Я внимательно посмотрела ему в глаза:
– Это ты о чем? У бабушки что-то не в порядке со здоровьем?
– Варя, ей почти девяносто. Не думаешь же ты, что она совершает утренние пробежки, правда? У нее проблемы с сердцем, она не признается, но я-то вижу. Ей стало трудно долго сидеть за роялем, я настоял на том, чтобы она сократила количество уроков у Макара.
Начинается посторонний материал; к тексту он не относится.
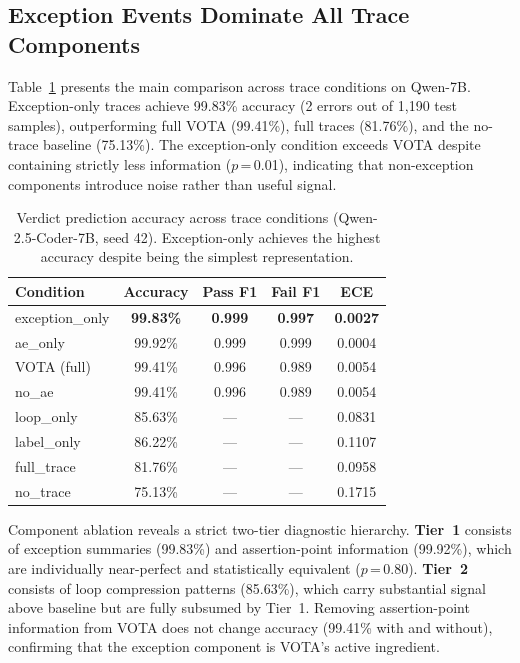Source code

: \documentclass[11pt]{article}
\begin{document}
\subsection{Exception Events Dominate All Trace Components}
\label{sec:exp-main}

Table~\ref{tab:main-results} presents the main comparison across trace conditions on Qwen-7B. Exception-only traces achieve 99.83\% accuracy (2 errors out of 1{,}190 test samples), outperforming full VOTA (99.41\%), full traces (81.76\%), and the no-trace baseline (75.13\%). The exception-only condition exceeds VOTA despite containing strictly less information ($p$\,=\,0.01), indicating that non-exception components introduce noise rather than useful signal.

\begin{table}[t]
\centering
\caption{Verdict prediction accuracy across trace conditions (Qwen-2.5-Coder-7B, seed 42). Exception-only achieves the highest accuracy despite being the simplest representation.}
\label{tab:main-results}
\small
\begin{tabular}{lcccc}
\toprule
\textbf{Condition} & \textbf{Accuracy} & \textbf{Pass F1} & \textbf{Fail F1} & \textbf{ECE} \\
\midrule
exception\_only & \textbf{99.83\%} & \textbf{0.999} & \textbf{0.997} & \textbf{0.0027} \\
ae\_only & 99.92\% & 0.999 & 0.999 & 0.0004 \\
VOTA (full) & 99.41\% & 0.996 & 0.989 & 0.0054 \\
no\_ae & 99.41\% & 0.996 & 0.989 & 0.0054 \\
loop\_only & 85.63\% & --- & --- & 0.0831 \\
label\_only & 86.22\% & --- & --- & 0.1107 \\
full\_trace & 81.76\% & --- & --- & 0.0958 \\
no\_trace & 75.13\% & --- & --- & 0.1715 \\
\bottomrule
\end{tabular}
\end{table}

Component ablation reveals a strict two-tier diagnostic hierarchy. \textbf{Tier~1} consists of exception summaries (99.83\%) and assertion-point information (99.92\%), which are individually near-perfect and statistically equivalent ($p$\,=\,0.80). \textbf{Tier~2} consists of loop compression patterns (85.63\%), which carry substantial signal above baseline but are fully subsumed by Tier~1. Removing assertion-point information from VOTA does not change accuracy (99.41\% with and without), confirming that the exception component is VOTA's active ingredient.
\end{document}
Но ты ведь ее знаешь. Через два месяца конкурс в Ницце, Тамара Борисовна настаивает, чтобы я вез Макара туда, и мне никак не удается убедить ее в том, что и без ее участия Макар будет подготовлен должным образом. Но поскольку она его первый педагог…
Я пожала плечами:
– Светик, ты ведь тоже ее знаешь. Спорить бесполезно. Может быть, ей так легче, она чувствует свою нужность, и это не дает ей слечь в постель. Ты не упорствуй.
– Да я особенно и не упорствую. Она бывает в консерватории всего два дня в неделю, остальное время проводит дома, ей, разумеется, тоскливо, а Макар все-таки вносит в ее жизнь оживление. Ничего, что я о нем говорю? – вдруг спохватился Светик, и я махнула рукой.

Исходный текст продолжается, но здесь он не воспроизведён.